(1) It is declared to be the policy of the general assembly, recognizing the close relationship between professional gambling and other organized crime, to restrain all persons from seeking profit from gambling activities in this state; to restrain all persons from patronizing such activities when conducted for the profit of any person; to safeguard the public against the evils induced by common gamblers and common gambling houses; and at the same time to preserve the freedom of the press and to avoid restricting participation by individuals in sport and social pastimes which are not for profit, do not affect the public, and do not breach the peace.
(2) All the provisions of this article shall be liberally construed to achieve these ends and administered and enforced with a view to carrying out the declaration of policy stated in subsection (1) of this section.
Source: L. 71: R&RE, p. 477, 1. C.R.S. 1963: 40-10-101.
Annotator's note. Since 18-10-101 is similar to former 40-10-3, CRS 53, and laws antecedent thereto, relevant cases construing those provisions have been included in the annotations to this section.

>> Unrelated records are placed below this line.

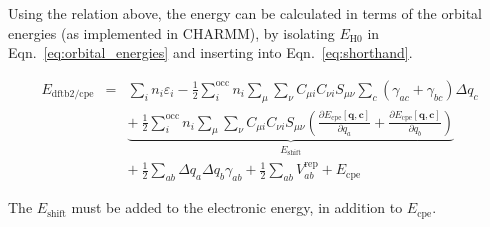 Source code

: \documentclass{article}
\numberwithin{equation}{section}
\begin{document}
Using the relation above, the energy can be calculated in terms of the orbital energies (as implemented in CHARMM), by isolating $E_\mathrm{H0}$ in Eqn.~\ref{eq:orbital_energies} and inserting into Eqn.~\ref{eq:shorthand}.

\begin{eqnarray}
    E_\mathrm{{dftb2/cpe}}
    &=& \sum_i n_i \varepsilon_i 
    - \frac{1}{2} \sum_i^\mathrm{occ} n_i \sum_{\mu} \sum_{\nu}  C_{\mu i} C_{\nu i} S_{\mu\nu} \sum_c \left( \gamma_{ac} + \gamma_{bc} \right)\Delta q_c \nonumber\\
    && \underbrace{+\ \frac{1}{2} \sum_i^\mathrm{occ} n_i \sum_{\mu} \sum_{\nu}  C_{\mu i} C_{\nu i} S_{\mu\nu} \left(
    \frac{\partial E_{\mathrm{cpe}}\left[\mathbf{q}, \mathbf{c}\right]}{\partial q_a} +
    \frac{\partial E_{\mathrm{cpe}}\left[\mathbf{q}, \mathbf{c}\right]}{\partial q_b} \right)}_{E_\mathrm{shift}} \nonumber\\
    && +\ \frac{1}{2} \sum_{ab} \Delta q_a \Delta q_b \gamma_{ab}
    + \frac{1}{2} \sum_{ab} V^\mathrm{rep}_{ab} + E_{\mathrm{cpe}}
\end{eqnarray}

The $E_\mathrm{shift}$ must be added to the electronic energy, in addition to $E_\mathrm{cpe}$.




\clearpage
\end{document}

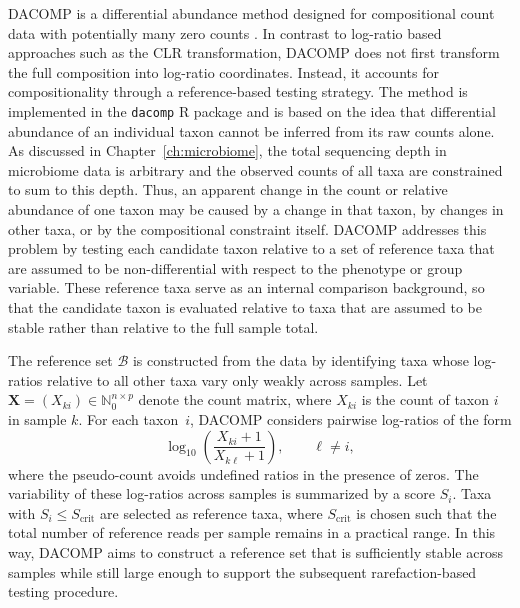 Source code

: DACOMP is a differential abundance method designed for compositional count data with potentially many zero counts \citep{brill2022testing}. In contrast to log-ratio based approaches such as the CLR transformation, DACOMP does not first transform the full composition into log-ratio coordinates. Instead, it accounts for compositionality through a reference-based testing strategy. The method is implemented in the \texttt{dacomp} R package and is based on the idea that differential abundance of an individual taxon cannot be inferred from its raw counts alone. As discussed in Chapter~\ref{ch:microbiome}, the total sequencing depth in microbiome data is arbitrary and the observed counts of all taxa are constrained to sum to this depth. Thus, an apparent change in the count or relative abundance of one taxon may be caused by a change in that taxon, by changes in other taxa, or by the compositional constraint itself. DACOMP addresses this problem by testing each candidate taxon relative to a set of reference taxa that are assumed to be non-differential with respect to the phenotype or group variable. These reference taxa serve as an internal comparison background, so that the candidate taxon is evaluated relative to taxa that are assumed to be stable rather than relative to the full sample total.

The reference set $\mathcal{B}$ is constructed from the data by identifying taxa whose log-ratios relative to all other taxa vary only weakly across samples. Let $\mathbf{X} = (X_{ki}) \in \mathbb{N}_0^{n \times p}$ denote the count matrix, where $X_{ki}$ is the count of taxon $i$ in sample $k$. For each taxon~$i$, DACOMP considers pairwise log-ratios of the form
\begin{equation}
	\log_{10}\!\left(\frac{X_{ki}+1}{X_{k\ell}+1}\right), \qquad \ell \neq i,
	\label{eq:4feature:dacomp_log_ratios}
\end{equation}
where the pseudo-count avoids undefined ratios in the presence of zeros. The variability of these log-ratios across samples is summarized by a score $S_i$. Taxa with $S_i \leq S_{\mathrm{crit}}$ are selected as reference taxa, where $S_{\mathrm{crit}}$ is chosen such that the total number of reference reads per sample remains in a practical range. In this way, DACOMP aims to construct a reference set that is sufficiently stable across samples while still large enough to support the subsequent rarefaction-based testing procedure.

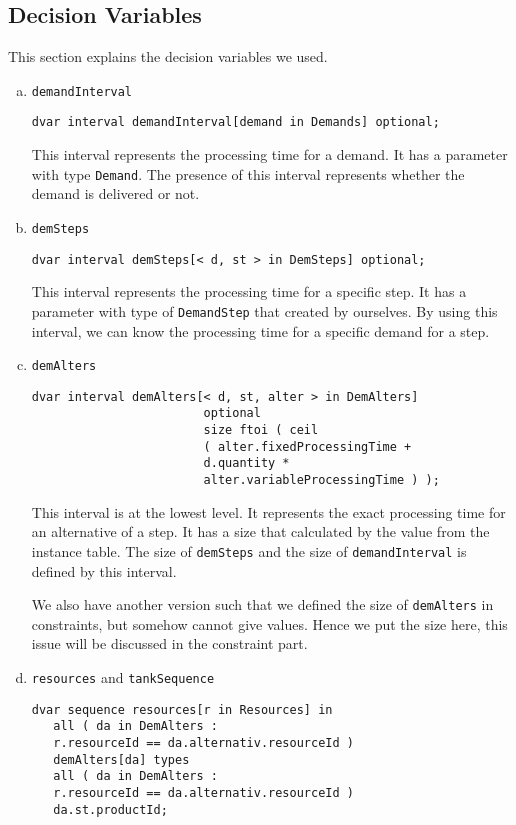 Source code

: \documentclass[a4paper, 12pt]{article}
\newcommand{\twoline}{\vspace{2ex}}
\begin{document}
\subsection{Decision Variables}
\twoline 

This section explains the decision variables we used. 
\begin{enumerate}[a.~]
\item \texttt{demandInterval}
\begin{lstlisting}
dvar interval demandInterval[demand in Demands] optional;
\end{lstlisting}
This interval represents the processing time for a demand. It has a parameter with type \texttt{Demand}. The presence of this interval represents whether the demand is delivered or not. 
\item \texttt{demSteps}
\begin{lstlisting}
dvar interval demSteps[< d, st > in DemSteps] optional;
\end{lstlisting}
This interval represents the processing time for a specific step. It has a parameter with type of \texttt{DemandStep} that created by ourselves. By using this interval, we can know the processing time for a specific demand for a step. 
\item \texttt{demAlters}
\begin{lstlisting}
dvar interval demAlters[< d, st, alter > in DemAlters] 
                        optional 
                        size ftoi ( ceil 
                        ( alter.fixedProcessingTime + 
                        d.quantity * 
                        alter.variableProcessingTime ) );
\end{lstlisting}
This interval is at the lowest level. It represents the exact processing time for an alternative of a step. It has a size that calculated by the value from the instance table. The size of \texttt{demSteps} and the size of \texttt{demandInterval} is defined by this interval. 

We also have another version such that we defined the size of \texttt{demAlters} in constraints, but somehow cannot give values. Hence we put the size here, this issue will be discussed in the constraint part. 
\item \texttt{resources} and \texttt{tankSequence}
\begin{lstlisting}
dvar sequence resources[r in Resources] in 
   all ( da in DemAlters :
   r.resourceId == da.alternativ.resourceId ) 
   demAlters[da] types 
   all ( da in DemAlters : 
   r.resourceId == da.alternativ.resourceId ) 
   da.st.productId;
  

\end{lstlisting}
\end{enumerate}
\end{document}
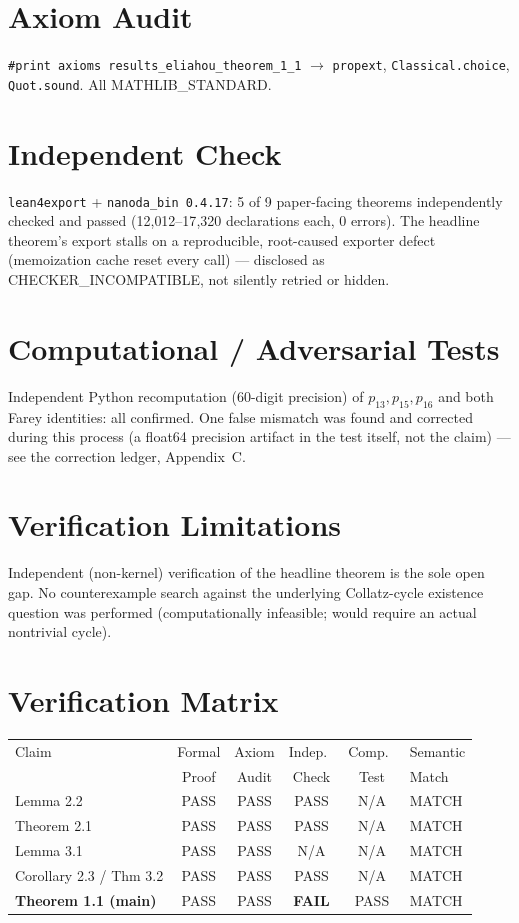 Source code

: \documentclass[11pt]{article}
\begin{document}
\section{Axiom Audit}
\texttt{\#print axioms results\_eliahou\_theorem\_1\_1} $\to$ \texttt{propext}, \texttt{Classical.choice}, \texttt{Quot.sound}. All MATHLIB\_STANDARD.

\section{Independent Check}
\texttt{lean4export} + \texttt{nanoda\_bin 0.4.17}: 5 of 9 paper-facing theorems independently checked and passed (12{,}012--17{,}320 declarations each, 0 errors). The headline theorem's export stalls on a reproducible, root-caused exporter defect (memoization cache reset every call) --- disclosed as CHECKER\_INCOMPATIBLE, not silently retried or hidden.

\section{Computational / Adversarial Tests}
Independent Python recomputation (60-digit precision) of $p_{13},p_{15},p_{16}$ and both Farey identities: all confirmed. One false mismatch was found and corrected during this process (a float64 precision artifact in the test itself, not the claim) --- see the correction ledger, Appendix~C.

\section{Verification Limitations}
Independent (non-kernel) verification of the headline theorem is the sole open gap. No counterexample search against the underlying Collatz-cycle existence question was performed (computationally infeasible; would require an actual nontrivial cycle).

\section{Verification Matrix}
\begin{center}
\small
\begin{tabular}{lccccl}
\toprule
Claim & Formal & Axiom & Indep.\ & Comp.\ & Semantic \\
      & Proof  & Audit & Check   & Test   & Match \\
\midrule
Lemma 2.2 & PASS & PASS & PASS & N/A & MATCH \\
Theorem 2.1 & PASS & PASS & PASS & N/A & MATCH \\
Lemma 3.1 & PASS & PASS & N/A & N/A & MATCH \\
Corollary 2.3 / Thm 3.2 & PASS & PASS & PASS & N/A & MATCH \\
\textbf{Theorem 1.1 (main)} & PASS & PASS & \textbf{FAIL} & PASS & MATCH \\
\bottomrule
\end{tabular}
\normalsize
\end{center}
\end{document}
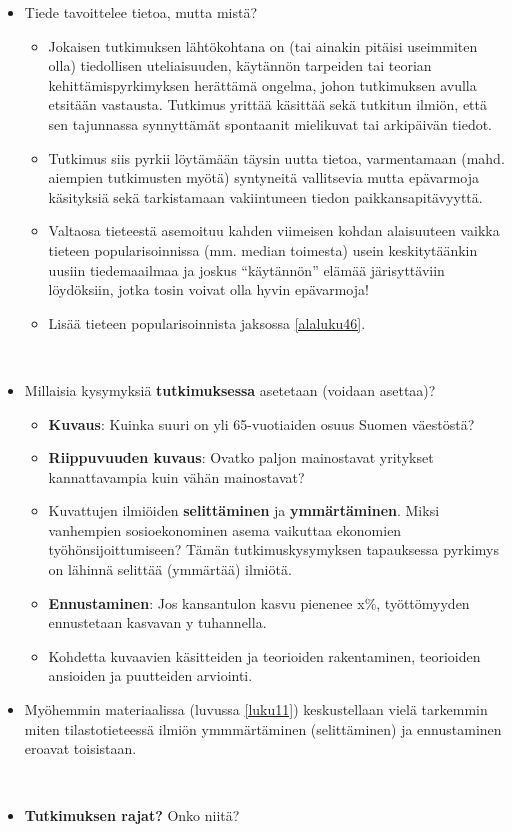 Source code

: \documentclass[
]{book}
\providecommand{\tightlist}{%
  \setlength{\itemsep}{0pt}\setlength{\parskip}{0pt}}
\begin{document}
\begin{itemize}
\tightlist
\item
  Tiede tavoittelee tietoa, mutta mistä?

  \begin{itemize}
  \tightlist
  \item
    Jokaisen tutkimuksen lähtökohtana on (tai ainakin pitäisi useimmiten olla) tiedollisen uteliaisuuden, käytännön tarpeiden tai teorian kehittämispyrkimyksen herättämä ongelma, johon tutkimuksen avulla etsitään vastausta. Tutkimus yrittää käsittää sekä tutkitun ilmiön, että sen tajunnassa synnyttämät spontaanit mielikuvat tai arkipäivän tiedot.
  \item
    Tutkimus siis pyrkii löytämään täysin uutta tietoa, varmentamaan (mahd. aiempien tutkimusten myötä) syntyneitä vallitsevia mutta epävarmoja käsityksiä sekä tarkistamaan vakiintuneen tiedon paikkansapitävyyttä.
  \item
    Valtaosa tieteestä asemoituu kahden viimeisen kohdan alaisuuteen vaikka tieteen popularisoinnissa (mm. median toimesta) usein keskitytäänkin uusiin tiedemaailmaa ja joskus ``käytännön'' elämää järisyttäviin löydöksiin, jotka tosin voivat olla hyvin epävarmoja!
  \item
    Lisää tieteen popularisoinnista jaksossa \ref{alaluku46}.\\
    \strut \\
  \end{itemize}
\item
  Millaisia kysymyksiä \textbf{tutkimuksessa} asetetaan (voidaan asettaa)?

  \begin{itemize}
  \tightlist
  \item
    \textbf{Kuvaus}: Kuinka suuri on yli 65-vuotiaiden osuus Suomen väestöstä?
  \item
    \textbf{Riippuvuuden kuvaus}: Ovatko paljon mainostavat yritykset kannattavampia kuin vähän mainostavat?
  \item
    Kuvattujen ilmiöiden \textbf{selittäminen} ja \textbf{ymmärtäminen}. Miksi vanhempien sosioekonominen asema vaikuttaa ekonomien työhönsijoittumiseen? Tämän tutkimuskysymyksen tapauksessa pyrkimys on lähinnä selittää (ymmärtää) ilmiötä.
  \item
    \textbf{Ennustaminen}: Jos kansantulon kasvu pienenee x\%, työttömyyden ennustetaan kasvavan y tuhannella.
  \item
    Kohdetta kuvaavien käsitteiden ja teorioiden rakentaminen, teorioiden ansioiden ja puutteiden arviointi.
  \end{itemize}
\item
  Myöhemmin materiaalissa (luvussa \ref{luku11}) keskustellaan vielä tarkemmin miten tilastotieteessä ilmiön ymmmärtäminen (selittäminen) ja ennustaminen eroavat toisistaan.\\
  \strut \\
\item
  \textbf{Tutkimuksen rajat?} Onko niitä?


\end{itemize}
\end{document}
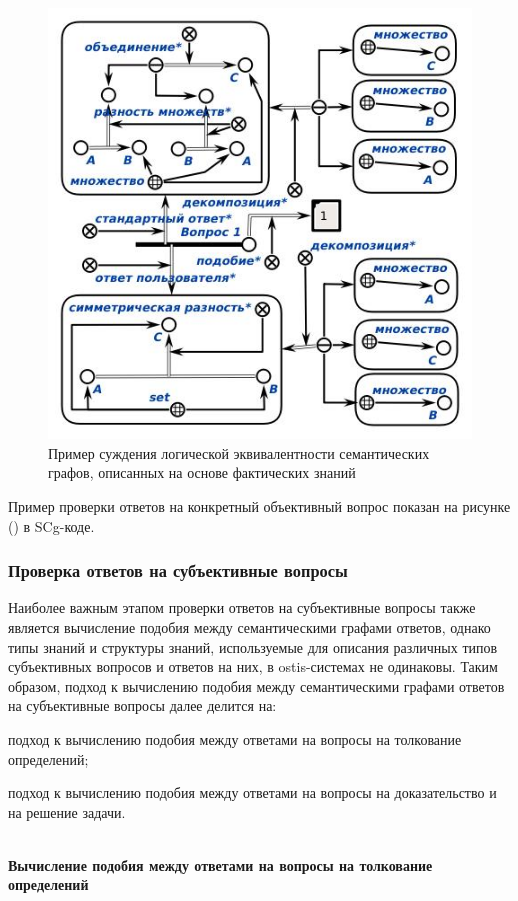 \begin{figure}[H]
	\includegraphics[scale=0.7]{author/part7/figures/logical_equivalence_example.jpg}
	\caption{Пример суждения логической эквивалентности семантических графов, описанных на основе фактических знаний}
	\label{fig:LE_example}
\end{figure}

Пример проверки ответов на конкретный объективный вопрос показан на рисунке (\textit{}) в SCg-коде.

\subsubsection{Проверка ответов на субъективные вопросы}

Наиболее важным этапом проверки ответов на субъективные вопросы также является вычисление подобия между семантическими графами ответов, однако типы знаний и структуры знаний, используемые для описания различных типов субъективных вопросов и ответов на них, в ostis-системах не одинаковы. Таким образом, подход к вычислению подобия между семантическими графами ответов на субъективные вопросы далее делится на:

\begin{textitemize}
	\item подход к вычислению подобия между ответами на вопросы на толкование определений;
	\item подход к вычислению подобия между ответами на вопросы на доказательство и на решение задачи.
\end{textitemize} 
~\\
\textbf{Вычисление подобия между ответами на вопросы на толкование определений}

This article prohibits gambling, the keeping of a place where gambling is commonly carried on, the keeping at such place, and exhibiting of gambling devices, and the betting of money or other property upon the results of any game. Everhart v. People, 54 Colo. 272, 130 P. 1076 (1913).
The legislative intent of this section is to prevent public gambling, and includes the risking of money or anything of value between two or more persons, on a contest of either chance, skill, or hazard, where one must be the loser and the other the gainer. Everhart v. People, 54 Colo. 272, 130 P. 1076 (1913).
The declaration of this section evidences a continuation of the policy against gambling for profit in Colorado. Condado Aruba Caribbean Hotel, N.V. v. Tickel, 39 Colo. App. 51, 561 P.2d 23 (1977).
Golf match not "gambling". A golf match, participated in and bet on by four golfers, in which each of the four, by his playing, had control over the outcome did not constitute "gambling" as defined in 18-10-102 (2). Berckefeldt v. Hammer, 44 Colo. App. 320, 616 P.2d 183 (1980).
"Social gambling" specifically allowed. This section changed the common law and specifically exempted "social gambling" from the ambit of forbidden conduct. Houston v. Younghans, 196 Colo. 53, 580 P.2d 801 (1978).
"Social gambling" is game incidental to bona fide social relationship, participated in by natural persons in no way connected to professional gambling. Houston v. Younghans, 196 Colo. 53, 580 P.2d 801 (1978).
Gambling debts owed to a for-profit gambling business are still unenforceable in this state, despite the repeal of former C.R.S. 1963, section 40-10-13. Condado Aruba Caribbean Hotel, N.V. v. Tickel, 39 Colo. App. 51, 561 P.2d 23 (1977).
The declaration of this section does not support the contention that, although gambling is illegal and against public policy when it occurs in Colorado, it would not be contrary to public policy to enforce gambling debts incurred where gambling is legal. To the contrary, in the above legislative declaration there is a policy restraining any activities related to gambling conducted for profit, when not specifically sanctioned by statute, including collection of any gambling debts. Condado Aruba Caribbean Hotel, N.V. v. Tickel, 39 Colo. App. 51, 561 P.2d 23 (1977).
This section commands that the act be liberally construed. Bridge v. People, 63 Colo. 319, 165 P. 778 (1917).
Because of this section, care need be exercised that neither by illogical construction nor by loose language this article be so circumscribed as to defeat its purpose and usefulness. McBride v. People, 126 Colo. 277, 248 P.2d 725 (1952); Patterson v. People, 138 Colo. 368, 333 P.2d 1047 (1959).
This section declares that the definitive statute shall be liberally construed for the detection and punishment of offenders. Fischer v. People, 138 Colo. 559, 335 P.2d 871 (1959); Patterson v. People, 138 Colo. 368, 333 P.2d 1047 (1959).
State gambling legislation did not preempt municipal ordinance. Woolverton v. City & County of Denver, 146 Colo. 247, 361 P.2d 982 (1961), overruled insofar as it invalidated the theory of mutual exclusion where it related to matters of both state-wide and local interest in Vela v. People, 174 Colo. 465, 484 P.2d 1204 (1971), which held that in strictly local and municipal matters ordinances of home rule cities apply to the exclusion of state statutes.